TASK TO COMPLETE:
Going line by line through the data below, report how many lines include the word "Role", with nothing added.

DATA PROVIDED:
****

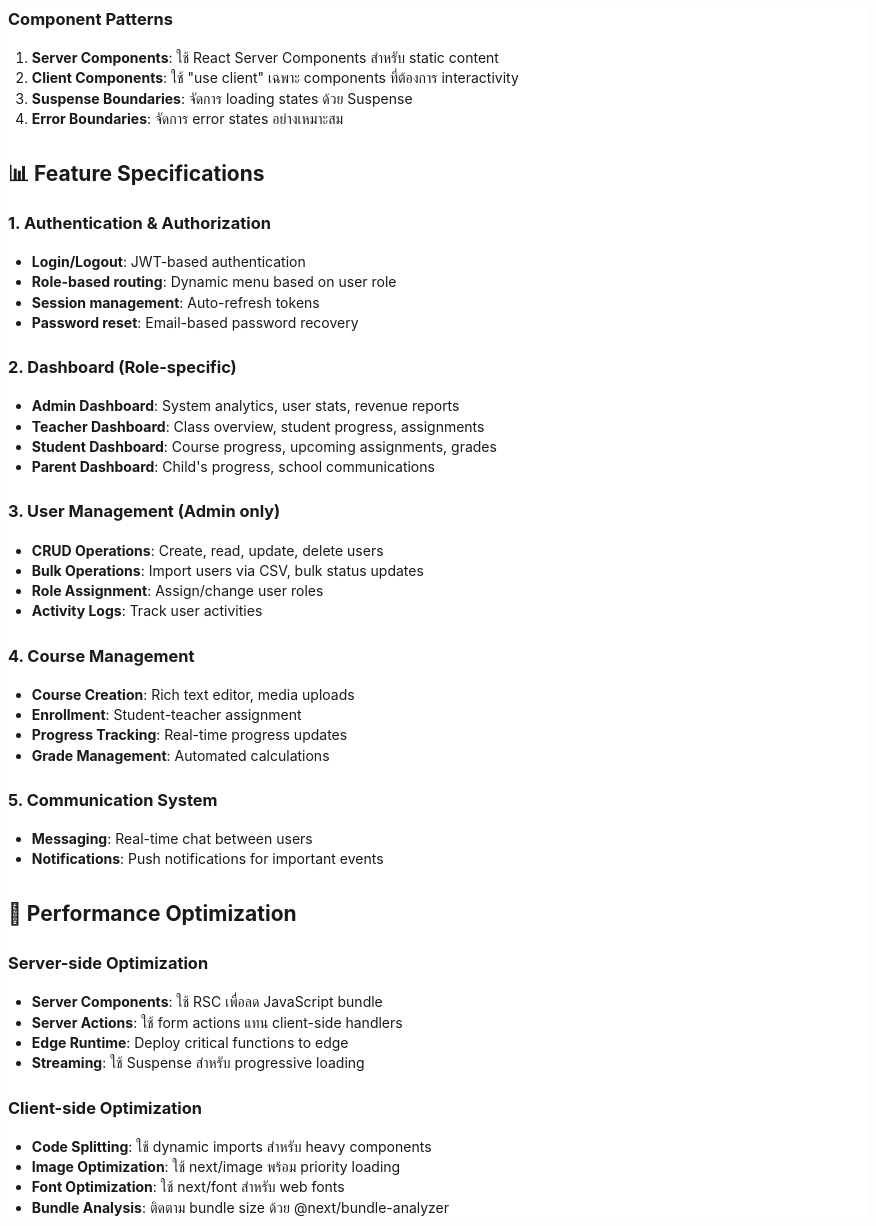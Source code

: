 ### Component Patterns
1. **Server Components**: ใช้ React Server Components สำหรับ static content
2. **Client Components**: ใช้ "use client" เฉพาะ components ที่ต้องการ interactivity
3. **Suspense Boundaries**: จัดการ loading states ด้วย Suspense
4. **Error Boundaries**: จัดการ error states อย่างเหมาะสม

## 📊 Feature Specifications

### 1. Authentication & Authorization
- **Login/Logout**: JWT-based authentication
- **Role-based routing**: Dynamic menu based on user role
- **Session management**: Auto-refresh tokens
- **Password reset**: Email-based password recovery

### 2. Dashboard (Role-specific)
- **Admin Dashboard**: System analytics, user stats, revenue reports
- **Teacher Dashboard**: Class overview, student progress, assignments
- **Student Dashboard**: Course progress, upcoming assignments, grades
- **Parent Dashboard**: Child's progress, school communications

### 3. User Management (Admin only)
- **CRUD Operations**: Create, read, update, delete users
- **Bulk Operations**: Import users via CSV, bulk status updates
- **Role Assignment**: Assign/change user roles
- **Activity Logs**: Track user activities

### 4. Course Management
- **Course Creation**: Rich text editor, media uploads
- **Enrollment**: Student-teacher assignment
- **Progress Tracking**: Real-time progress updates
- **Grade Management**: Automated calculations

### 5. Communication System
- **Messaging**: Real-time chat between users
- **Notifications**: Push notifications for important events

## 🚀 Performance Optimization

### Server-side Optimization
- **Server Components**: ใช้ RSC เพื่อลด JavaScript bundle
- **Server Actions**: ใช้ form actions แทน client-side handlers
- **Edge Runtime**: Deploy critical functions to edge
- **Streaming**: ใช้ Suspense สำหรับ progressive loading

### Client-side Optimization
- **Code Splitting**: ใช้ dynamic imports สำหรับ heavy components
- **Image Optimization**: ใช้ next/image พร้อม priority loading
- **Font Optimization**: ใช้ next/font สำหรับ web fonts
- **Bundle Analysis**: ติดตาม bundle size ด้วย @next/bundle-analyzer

****

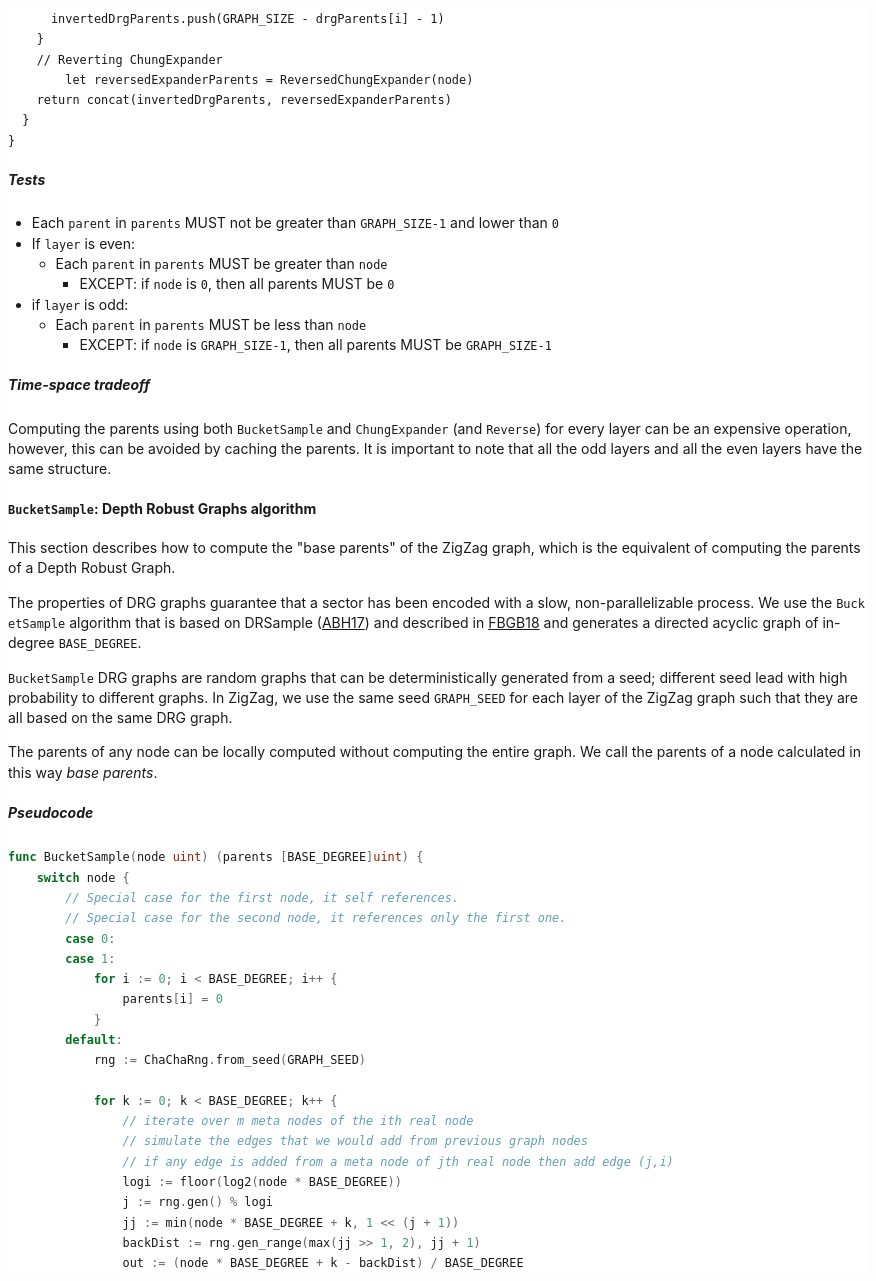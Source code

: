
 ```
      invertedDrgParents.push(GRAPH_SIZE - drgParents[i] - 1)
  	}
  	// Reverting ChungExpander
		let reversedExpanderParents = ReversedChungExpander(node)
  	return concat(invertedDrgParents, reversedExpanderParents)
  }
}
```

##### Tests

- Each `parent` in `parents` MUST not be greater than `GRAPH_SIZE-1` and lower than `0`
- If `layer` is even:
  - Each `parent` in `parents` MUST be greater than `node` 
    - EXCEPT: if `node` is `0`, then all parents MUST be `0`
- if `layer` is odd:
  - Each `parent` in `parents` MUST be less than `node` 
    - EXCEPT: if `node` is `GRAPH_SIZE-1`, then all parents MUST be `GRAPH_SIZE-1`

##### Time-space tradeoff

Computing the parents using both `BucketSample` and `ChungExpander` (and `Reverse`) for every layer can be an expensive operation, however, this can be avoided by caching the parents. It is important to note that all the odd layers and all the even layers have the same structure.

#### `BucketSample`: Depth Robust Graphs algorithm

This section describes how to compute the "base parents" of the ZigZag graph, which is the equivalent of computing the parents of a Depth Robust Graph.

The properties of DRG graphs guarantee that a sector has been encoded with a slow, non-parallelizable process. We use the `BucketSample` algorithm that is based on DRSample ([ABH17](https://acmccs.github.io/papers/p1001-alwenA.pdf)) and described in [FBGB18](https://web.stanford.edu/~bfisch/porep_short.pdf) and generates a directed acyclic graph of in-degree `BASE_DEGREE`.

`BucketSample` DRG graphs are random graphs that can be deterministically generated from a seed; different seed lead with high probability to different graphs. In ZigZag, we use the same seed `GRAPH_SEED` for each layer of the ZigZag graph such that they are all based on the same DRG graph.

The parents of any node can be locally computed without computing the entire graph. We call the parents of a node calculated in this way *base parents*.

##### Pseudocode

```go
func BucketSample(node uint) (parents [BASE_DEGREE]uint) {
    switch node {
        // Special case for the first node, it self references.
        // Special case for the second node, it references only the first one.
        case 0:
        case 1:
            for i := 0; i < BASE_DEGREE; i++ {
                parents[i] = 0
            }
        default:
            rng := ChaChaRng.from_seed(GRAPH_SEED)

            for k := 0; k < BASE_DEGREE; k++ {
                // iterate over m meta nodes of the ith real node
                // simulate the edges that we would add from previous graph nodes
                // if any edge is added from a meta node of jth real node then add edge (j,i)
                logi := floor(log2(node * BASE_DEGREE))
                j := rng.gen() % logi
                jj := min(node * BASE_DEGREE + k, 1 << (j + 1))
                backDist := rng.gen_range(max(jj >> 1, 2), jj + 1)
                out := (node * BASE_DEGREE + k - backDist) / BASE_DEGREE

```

****

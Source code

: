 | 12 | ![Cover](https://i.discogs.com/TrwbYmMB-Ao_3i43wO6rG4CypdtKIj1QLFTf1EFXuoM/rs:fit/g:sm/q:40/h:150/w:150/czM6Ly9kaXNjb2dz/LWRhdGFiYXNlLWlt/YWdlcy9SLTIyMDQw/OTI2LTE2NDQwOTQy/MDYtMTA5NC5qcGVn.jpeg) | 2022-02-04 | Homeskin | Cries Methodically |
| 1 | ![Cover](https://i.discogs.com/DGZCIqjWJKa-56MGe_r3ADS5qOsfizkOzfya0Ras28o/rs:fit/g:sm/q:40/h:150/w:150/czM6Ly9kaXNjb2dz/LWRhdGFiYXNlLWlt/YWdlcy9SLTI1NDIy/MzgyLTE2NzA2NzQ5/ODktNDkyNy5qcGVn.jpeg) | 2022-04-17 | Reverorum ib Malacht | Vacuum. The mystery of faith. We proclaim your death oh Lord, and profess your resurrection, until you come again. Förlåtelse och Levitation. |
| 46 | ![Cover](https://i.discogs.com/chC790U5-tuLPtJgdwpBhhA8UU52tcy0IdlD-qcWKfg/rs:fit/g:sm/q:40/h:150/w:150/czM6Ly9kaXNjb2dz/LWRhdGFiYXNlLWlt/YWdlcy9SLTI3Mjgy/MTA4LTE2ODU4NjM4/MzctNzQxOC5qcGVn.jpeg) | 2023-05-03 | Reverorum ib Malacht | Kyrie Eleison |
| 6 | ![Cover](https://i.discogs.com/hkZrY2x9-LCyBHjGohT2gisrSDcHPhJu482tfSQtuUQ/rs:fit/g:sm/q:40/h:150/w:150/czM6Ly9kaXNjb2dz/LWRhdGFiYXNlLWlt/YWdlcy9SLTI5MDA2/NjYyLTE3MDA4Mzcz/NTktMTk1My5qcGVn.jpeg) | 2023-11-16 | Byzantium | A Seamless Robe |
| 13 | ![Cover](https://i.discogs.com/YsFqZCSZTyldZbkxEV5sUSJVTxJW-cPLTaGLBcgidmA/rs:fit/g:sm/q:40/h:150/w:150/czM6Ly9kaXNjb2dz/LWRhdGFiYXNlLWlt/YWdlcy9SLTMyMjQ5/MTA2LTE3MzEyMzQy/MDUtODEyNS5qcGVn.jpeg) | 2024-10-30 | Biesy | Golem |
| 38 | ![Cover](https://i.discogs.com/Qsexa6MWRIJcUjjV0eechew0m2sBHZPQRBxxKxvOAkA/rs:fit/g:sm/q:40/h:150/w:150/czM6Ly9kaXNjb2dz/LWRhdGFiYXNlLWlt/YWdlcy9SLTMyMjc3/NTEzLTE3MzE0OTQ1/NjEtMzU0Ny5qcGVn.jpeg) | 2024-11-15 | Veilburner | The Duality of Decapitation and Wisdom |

****

SOLUTION BELOW:
3